Discovered my irrigation system has a leak, so had to patch that before I can use that. For this reason, I am observing some browning in spots.

I have continued to fertilize. Date was May 23rd or 24th. I have already forgotten which day.

6/1: Friend brought over some PGR, and helped to spread it across my lawn. He said it should take a couple of weeks to start working. The expected result is it will regulate my grass growth, but then I should hopefully see more horizontal spreading across my lawn. *fingers crossed*

6/6-6/8: on the endless journey of killing weeds in the driveway and flower beds. Its a full time job for sure!

Next up is another application of prodiamine, and finishing up mulch application for front flower beds.
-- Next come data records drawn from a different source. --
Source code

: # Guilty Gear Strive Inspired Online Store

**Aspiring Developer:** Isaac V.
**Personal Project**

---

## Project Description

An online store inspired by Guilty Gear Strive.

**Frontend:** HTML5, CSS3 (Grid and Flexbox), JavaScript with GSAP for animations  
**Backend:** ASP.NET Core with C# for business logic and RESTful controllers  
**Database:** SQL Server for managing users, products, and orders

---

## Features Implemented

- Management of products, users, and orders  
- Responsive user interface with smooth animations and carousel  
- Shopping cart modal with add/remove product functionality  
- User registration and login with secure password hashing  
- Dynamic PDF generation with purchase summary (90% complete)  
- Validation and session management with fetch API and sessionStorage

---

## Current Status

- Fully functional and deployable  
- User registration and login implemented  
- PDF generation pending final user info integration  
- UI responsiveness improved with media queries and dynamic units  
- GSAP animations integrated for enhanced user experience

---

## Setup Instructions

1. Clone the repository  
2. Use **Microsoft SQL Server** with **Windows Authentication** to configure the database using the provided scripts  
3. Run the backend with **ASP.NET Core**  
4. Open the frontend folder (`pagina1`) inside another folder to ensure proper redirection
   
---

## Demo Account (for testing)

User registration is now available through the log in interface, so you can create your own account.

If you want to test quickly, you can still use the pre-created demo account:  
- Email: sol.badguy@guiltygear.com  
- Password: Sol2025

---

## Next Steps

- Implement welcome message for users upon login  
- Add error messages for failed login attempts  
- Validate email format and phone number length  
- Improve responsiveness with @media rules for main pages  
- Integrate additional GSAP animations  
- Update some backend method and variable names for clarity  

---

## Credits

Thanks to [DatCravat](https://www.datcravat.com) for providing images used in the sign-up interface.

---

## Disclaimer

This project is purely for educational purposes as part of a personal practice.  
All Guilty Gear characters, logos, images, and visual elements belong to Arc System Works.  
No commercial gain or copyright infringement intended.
Per usual. Obligatory lawn pic:


----------



## mac_mellow (Jul 30, 2020)

Been a while since I've been on the forum, but the lawn is still being tended to for the most part. I thought the lawn was work, but then I had a kid. That's the real challenge!

Here's what I've done most recently. 
7-23: Sprayed back yard with post emergent to kill the weeds/clover/etc.
7-29: after the delivery of XGRN and SOP, I decided to give the lawn a cut and spread fertilizer. The front and back yard received the fert application. I also added SOP with the application of fert.

Here is the breakdown:
Q1: (approx 4500 sq ft) 18lbs fert + 3 lbs SOP
Q2: (approx 1389 sq ft) 5lbs fert + 1.0 lbs SOP
Q3: (approx 1700 sq ft) 6lbs fert + 1.2 lbs SOP
Q4: (approx 2282 sq ft) 8lbs fert + 1.5 lbs SOP

Pics from the day:


The rain storm was coming in quickly so I improvised 




Most of the lawn has made it a long way. The picture above shows an area up front that still needs more grass to grow in. I will be seeding my lawn again this fall. Especially this section where it is sparse.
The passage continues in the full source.